> [Task goal]:
Starting at the line that contains "平衡态统计力学的第一个公设是", copy every line through the end of the listing below exactly, and copy nothing else.

> [Data excerpts]:
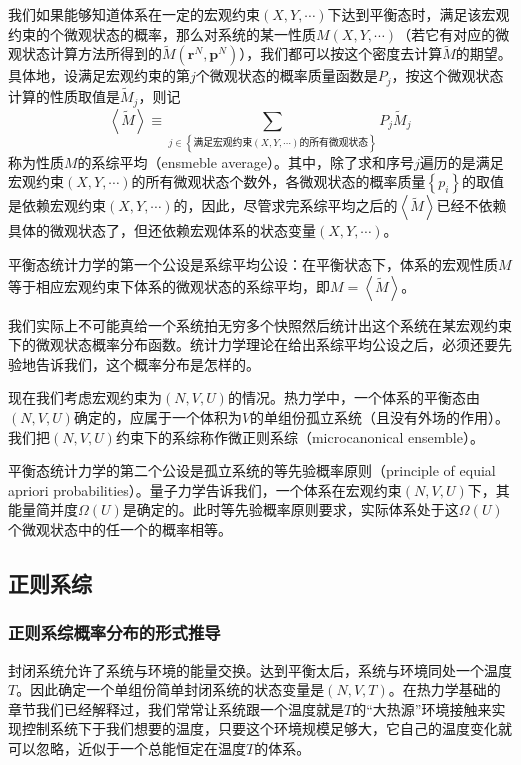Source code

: \documentclass[main.tex]{subfiles}
\begin{document}
我们如果能够知道体系在一定的宏观约束$\left(X,Y,\cdots\right)$下达到平衡态时，满足该宏观约束的个微观状态的概率，那么对系统的某一性质$M\left(X,Y,\cdots\right)$（若它有对应的微观状态计算方法所得到的$\tilde{M}\left(\mathbf{r}^N,\mathbf{p}^N\right)$），我们都可以按这个密度去计算$\tilde{M}$的期望。具体地，设满足宏观约束的第$j$个微观状态的概率质量函数是$P_j$，按这个微观状态计算的性质取值是$\tilde{M}_j$，则记
\[
    \left\langle\tilde{M}\right\rangle\equiv\sum_{j\in\left\{\text{满足宏观约束$\left(X,Y,\cdots\right)$的所有微观状态}\right\}}P_j\tilde{M}_j
\]
称为性质$M$的系综平均（ensmeble average）。其中，除了求和序号$j$遍历的是满足宏观约束$\left(X,Y,\cdots\right)$的所有微观状态个数外，各微观状态的概率质量$\left\{p_i\right\}$的取值是依赖宏观约束$\left(X,Y,\cdots\right)$的，因此，尽管求完系综平均之后的$\left\langle\tilde{M}\right\rangle$已经不依赖具体的微观状态了，但还依赖宏观体系的状态变量$\left(X,Y,\cdots\right)$。

平衡态统计力学的第一个公设是系综平均公设：在平衡状态下，体系的宏观性质$M$等于相应宏观约束下体系的微观状态的系综平均，即$M=\left\langle\tilde{M}\right\rangle$。

我们实际上不可能真给一个系统拍无穷多个快照然后统计出这个系统在某宏观约束下的微观状态概率分布函数。统计力学理论在给出系综平均公设之后，必须还要先验地告诉我们，这个概率分布是怎样的。

现在我们考虑宏观约束为$\left(N,V,U\right)$的情况。热力学中，一个体系的平衡态由$\left(N,V,U\right)$确定的，应属于一个体积为$V$的单组份孤立系统（且没有外场的作用）。我们把$\left(N,V,U\right)$约束下的系综称作微正则系综（microcanonical ensemble）。

平衡态统计力学的第二个公设是孤立系统的等先验概率原则（principle of equial apriori probabilities）。量子力学告诉我们，一个体系在宏观约束$\left(N,V,U\right)$下，其能量简并度$\Omega\left(U\right)$是确定的。此时等先验概率原则要求，实际体系处于这$\Omega\left(U\right)$个微观状态中的任一个的概率相等。

\subsection{正则系综}
\subsubsection{正则系综概率分布的形式推导}
封闭系统允许了系统与环境的能量交换。达到平衡太后，系统与环境同处一个温度$T$。因此确定一个单组份简单封闭系统的状态变量是$\left(N,V,T\right)$。在热力学基础的章节我们已经解释过，我们常常让系统跟一个温度就是$T$的“大热源”环境接触来实现控制系统下于我们想要的温度，只要这个环境规模足够大，它自己的温度变化就可以忽略，近似于一个总能恒定在温度$T$的体系。
\end{document}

> [Written response]:
平衡态统计力学的第一个公设是系综平均公设：在平衡状态下，体系的宏观性质$M$等于相应宏观约束下体系的微观状态的系综平均，即$M=\left\langle\tilde{M}\right\rangle$。

我们实际上不可能真给一个系统拍无穷多个快照然后统计出这个系统在某宏观约束下的微观状态概率分布函数。统计力学理论在给出系综平均公设之后，必须还要先验地告诉我们，这个概率分布是怎样的。

现在我们考虑宏观约束为$\left(N,V,U\right)$的情况。热力学中，一个体系的平衡态由$\left(N,V,U\right)$确定的，应属于一个体积为$V$的单组份孤立系统（且没有外场的作用）。我们把$\left(N,V,U\right)$约束下的系综称作微正则系综（microcanonical ensemble）。

平衡态统计力学的第二个公设是孤立系统的等先验概率原则（principle of equial apriori probabilities）。量子力学告诉我们，一个体系在宏观约束$\left(N,V,U\right)$下，其能量简并度$\Omega\left(U\right)$是确定的。此时等先验概率原则要求，实际体系处于这$\Omega\left(U\right)$个微观状态中的任一个的概率相等。

\subsection{正则系综}
\subsubsection{正则系综概率分布的形式推导}
封闭系统允许了系统与环境的能量交换。达到平衡太后，系统与环境同处一个温度$T$。因此确定一个单组份简单封闭系统的状态变量是$\left(N,V,T\right)$。在热力学基础的章节我们已经解释过，我们常常让系统跟一个温度就是$T$的“大热源”环境接触来实现控制系统下于我们想要的温度，只要这个环境规模足够大，它自己的温度变化就可以忽略，近似于一个总能恒定在温度$T$的体系。
\end{document}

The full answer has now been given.